Potential application of RNAi for understanding and therapy of neurodegenerative diseases
Elena I. Schwartz
Panacea Pharmaceuticals, Inc., Gaithersburg, MD 20877, USA
TABLE OF CONTENTS
- 1. Abstract
- 2. Introduction
- 3. The main steps of the mechanisms of RNA interference in mammalian cells
- 3.1. The siRNA pathway
- 3.1.1. The siRNAs effector molecules
- 3.1.1.1. Chemically synthesized siRNAs
- 3.1.1.2. RNAi vectors (RNAi inducing DNA vectors)
- 3.1.1.3. The post-Dicer cleavage products, siRNAs (in vitro dicing)
- 3.2. The miRNA pathway
- 4. Neurodegenerative Disease: public health challenges
- 5. RNAi application in neuroscience filed.

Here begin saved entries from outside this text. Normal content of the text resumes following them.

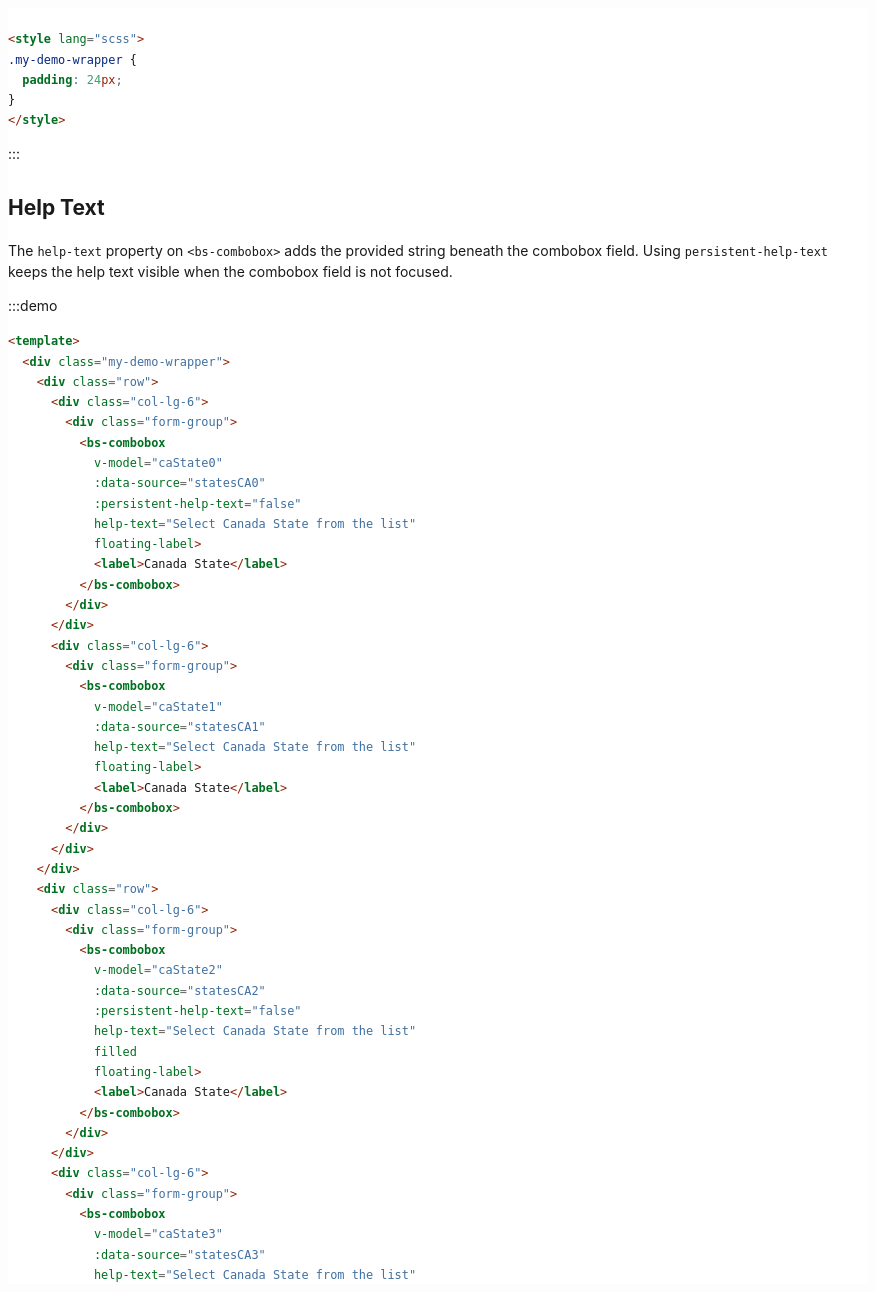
 ```html

<style lang="scss">
.my-demo-wrapper {
  padding: 24px;
}
</style>
```
:::


## Help Text

The `help-text` property on `<bs-combobox>` adds the provided string beneath the combobox field.
Using `persistent-help-text` keeps the help text visible when the combobox field is not focused.

:::demo
```html
<template>
  <div class="my-demo-wrapper">
    <div class="row">
      <div class="col-lg-6">
        <div class="form-group">
          <bs-combobox 
            v-model="caState0" 
            :data-source="statesCA0" 
            :persistent-help-text="false"
            help-text="Select Canada State from the list" 
            floating-label>
            <label>Canada State</label>
          </bs-combobox>
        </div>
      </div>
      <div class="col-lg-6">
        <div class="form-group">
          <bs-combobox 
            v-model="caState1"
            :data-source="statesCA1" 
            help-text="Select Canada State from the list" 
            floating-label>
            <label>Canada State</label>
          </bs-combobox>
        </div>
      </div>
    </div>
    <div class="row">
      <div class="col-lg-6">
        <div class="form-group">
          <bs-combobox 
            v-model="caState2" 
            :data-source="statesCA2" 
            :persistent-help-text="false"
            help-text="Select Canada State from the list" 
            filled
            floating-label>
            <label>Canada State</label>
          </bs-combobox>
        </div>
      </div>
      <div class="col-lg-6">
        <div class="form-group">
          <bs-combobox 
            v-model="caState3"
            :data-source="statesCA3" 
            help-text="Select Canada State from the list" 
``` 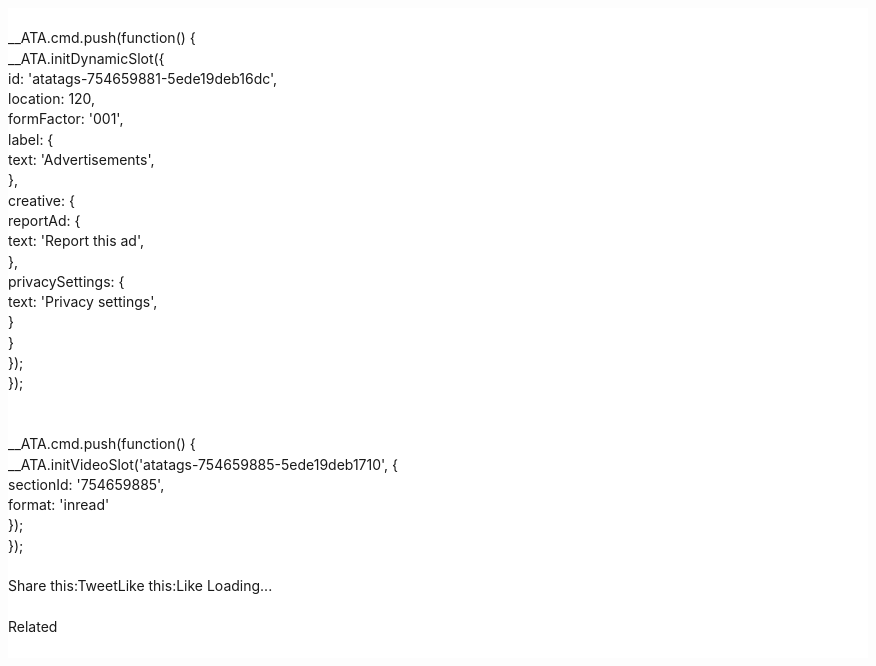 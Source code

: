 <br/>
				__ATA.cmd.push(function() {<br/>
					__ATA.initDynamicSlot({<br/>
						id: 'atatags-754659881-5ede19deb16dc',<br/>
						location: 120,<br/>
						formFactor: '001',<br/>
						label: {<br/>
							text: 'Advertisements',<br/>
						},<br/>
						creative: {<br/>
							reportAd: {<br/>
								text: 'Report this ad',<br/>
							},<br/>
							privacySettings: {<br/>
								text: 'Privacy settings',<br/>
							}<br/>
						}<br/>
					});<br/>
				});<br/>
			<br/>
<br/>
            __ATA.cmd.push(function() {<br/>
                __ATA.initVideoSlot('atatags-754659885-5ede19deb1710', {<br/>
                    sectionId: '754659885',<br/>
                    format: 'inread'<br/>
                });<br/>
            });<br/>
        <br/>
Share this:TweetLike this:Like Loading...<br/>
<br/>
Related<br/>
 <br/>
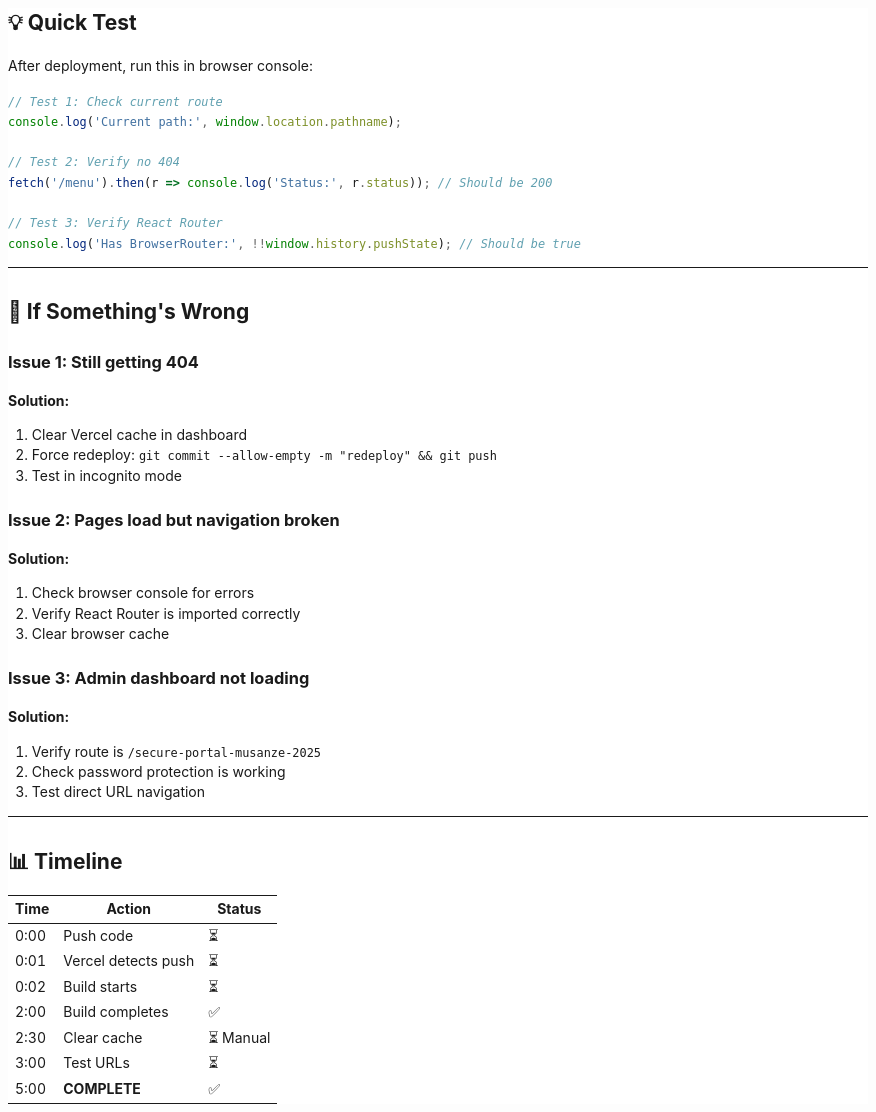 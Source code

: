
## 💡 Quick Test

After deployment, run this in browser console:

```javascript
// Test 1: Check current route
console.log('Current path:', window.location.pathname);

// Test 2: Verify no 404
fetch('/menu').then(r => console.log('Status:', r.status)); // Should be 200

// Test 3: Verify React Router
console.log('Has BrowserRouter:', !!window.history.pushState); // Should be true
```

---

## 🐛 If Something's Wrong

### Issue 1: Still getting 404
**Solution:**
1. Clear Vercel cache in dashboard
2. Force redeploy: `git commit --allow-empty -m "redeploy" && git push`
3. Test in incognito mode

### Issue 2: Pages load but navigation broken
**Solution:**
1. Check browser console for errors
2. Verify React Router is imported correctly
3. Clear browser cache

### Issue 3: Admin dashboard not loading
**Solution:**
1. Verify route is `/secure-portal-musanze-2025`
2. Check password protection is working
3. Test direct URL navigation

---

## 📊 Timeline

| Time | Action | Status |
|------|--------|--------|
| 0:00 | Push code | ⏳ |
| 0:01 | Vercel detects push | ⏳ |
| 0:02 | Build starts | ⏳ |
| 2:00 | Build completes | ✅ |
| 2:30 | Clear cache | ⏳ Manual |
| 3:00 | Test URLs | ⏳ |
| 5:00 | **COMPLETE** | ✅ |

- 5.1. Application of RNAi in understanding mechanism of neurodegeneration in vitro
- 5.1.1. New delivery methods for siRNA into primary neurons
- 5.1.1.1. Peptide-mediated and polymer/lipid-based cellular delivery methods
- 5.1.1.2. The nucleofector technology
- 5.1.2. Mammalian RNAi libraries
- 5.2. RNAi in vivo technology development
- 5.2.1. Recent progress in the development of gene-based RNAi technology
- 6. RNAi therapy for neurodegenerative diseases
- 6.1. Overview of preclinical application of RNAi for neurodegenerative diseases
- 6.1.1. The first RNAi therapeutic strategy - targets a dominant disease allele.
- 6.1.1.1. Prion diseases
- 6.1.1.2. The (polyQ)-repeat disease
- 6.1.1.3. Huntington's disease
- 6.1.1.4. Spinocerebellar ataxia Type 1
- 6.1.2. The second RNAi therapeutic strategy - target the expression of genes involved in disease pathology
- 6.1.2.1. Alzheimer's disease
- 6.1.2.2. Parkinson's disease
- 6.1.2.3. Amyotrophic Lateral Sclerosis
- 6.2. Commercial potential of RNAi
- 6.3. Challenges in developing RNAi therapy for neurodegenerative diseases
- 7. Conclusions and perspectives
- 8. Acknowledgments
- 9. References
1. ABSTRACT
RNA interference (RNAi) technique has become a valuable tool in biology and biomedicine. In the future, it has the potential for application in many different fields including clinical medicine and agriculture. RNAi is a revolution in biology, representing the natural biological process in which genes are turned off in cells, and a completely new approach to drug discovery and development. This review focuses on the therapeutic potential of RNAi for central nervous system diseases. It gives an overview of the progress which has been made in this field to date, including the application of RNAi in vitro (to neurons) and in vivo (animal disease models) and addresses challenges in developing RNAi-based therapies. This review attempts to describe the future prospective of the clinical application of RNAi for neurodegenerative disorders.